EU finance ministers were unable to seal a deal on the release of the next tranche of EU/IMF bailout funding, despite 12 hours of discussions in Brussels yesterday. The finance ministers still have some technical details to iron out and will reconvene on Monday. It was just as well that Greece was able to meet its immediate financial needs by securing the money from the markets on Tuesday of last week.
Under the chairmanship of Jean-Claude Juncker, Prime minister of Luxembourg, the Eurogroup (Eurozone finance ministers) have been discussing how to tame Greece’s public debt – presumably without triggering revolution on the streets of Athens. Greek debt is projected to rise to 189% of the nation’s GDP next year. The agreed bailout programme seeks to bring debt down to 120% of GDP by the year 2020.
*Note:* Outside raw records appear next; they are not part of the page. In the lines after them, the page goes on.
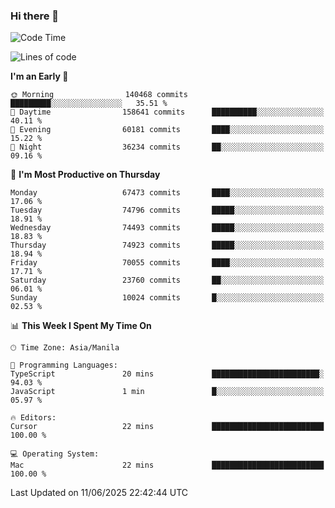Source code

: ### Hi there 👋

<!--START_SECTION:waka-->
![Code Time](http://img.shields.io/badge/Code%20Time-6%2C060%20hrs%2023%20mins-blue)

![Lines of code](https://img.shields.io/badge/From%20Hello%20World%20I%27ve%20Written-137.4%20million%20lines%20of%20code-blue)

**I'm an Early 🐤** 

```text
🌞 Morning                140468 commits      █████████░░░░░░░░░░░░░░░░   35.51 % 
🌆 Daytime                158641 commits      ██████████░░░░░░░░░░░░░░░   40.11 % 
🌃 Evening                60181 commits       ████░░░░░░░░░░░░░░░░░░░░░   15.22 % 
🌙 Night                  36234 commits       ██░░░░░░░░░░░░░░░░░░░░░░░   09.16 % 
```
📅 **I'm Most Productive on Thursday** 

```text
Monday                   67473 commits       ████░░░░░░░░░░░░░░░░░░░░░   17.06 % 
Tuesday                  74796 commits       █████░░░░░░░░░░░░░░░░░░░░   18.91 % 
Wednesday                74493 commits       █████░░░░░░░░░░░░░░░░░░░░   18.83 % 
Thursday                 74923 commits       █████░░░░░░░░░░░░░░░░░░░░   18.94 % 
Friday                   70055 commits       ████░░░░░░░░░░░░░░░░░░░░░   17.71 % 
Saturday                 23760 commits       ██░░░░░░░░░░░░░░░░░░░░░░░   06.01 % 
Sunday                   10024 commits       █░░░░░░░░░░░░░░░░░░░░░░░░   02.53 % 
```


📊 **This Week I Spent My Time On** 

```text
🕑︎ Time Zone: Asia/Manila

💬 Programming Languages: 
TypeScript               20 mins             ████████████████████████░   94.03 % 
JavaScript               1 min               █░░░░░░░░░░░░░░░░░░░░░░░░   05.97 % 

🔥 Editors: 
Cursor                   22 mins             █████████████████████████   100.00 % 

💻 Operating System: 
Mac                      22 mins             █████████████████████████   100.00 % 
```


 Last Updated on 11/06/2025 22:42:44 UTC
<!--END_SECTION:waka-->


<!--
**rad182/rad182** is a ✨ _special_ ✨ repository because its `README.md` (this file) appears on your GitHub profile.

Here are some ideas to get you started:

- 🔭 I’m currently working on ...
- 🌱 I’m currently learning ...
- 👯 I’m looking to collaborate on ...
- 🤔 I’m looking for help with ...
- 💬 Ask me about ...
- 📫 How to reach me: ...
- 😄 Pronouns: ...
- ⚡ Fun fact: ...
-->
Whilst the EU broadly supports Greece’s request that it should be given an additional two years to meet the debt reduction target, the IMF is reluctant to do so. However, Christine Lagarde, the managing director of the IMF reiterated that: "We're going to work very constructively to see if we can find a solution for Greece. That's what really is our goal, our purpose and our mission." For his part, Mr Junckers issued an upbeat statement on the talks: "The Eurogroup has had an extensive discussion and made progress in identifying a consistent package of credible initiatives aimed at making a further substantial contribution to the sustainability of Greek government debt".
It is all but inconceivable that an accord will not be arrived at which will allow Greece to receive the next tranche of funding. The additional two years that Greece has asked for is designed to give it some breathing space whilst highly unpopular austerity measures are implemented as it could make the required programme more palatable to Greek citizens. Given that the IMF has been urging nations not to prioritise austerity measures at the expense of growth, some form of compromise is surely attainable.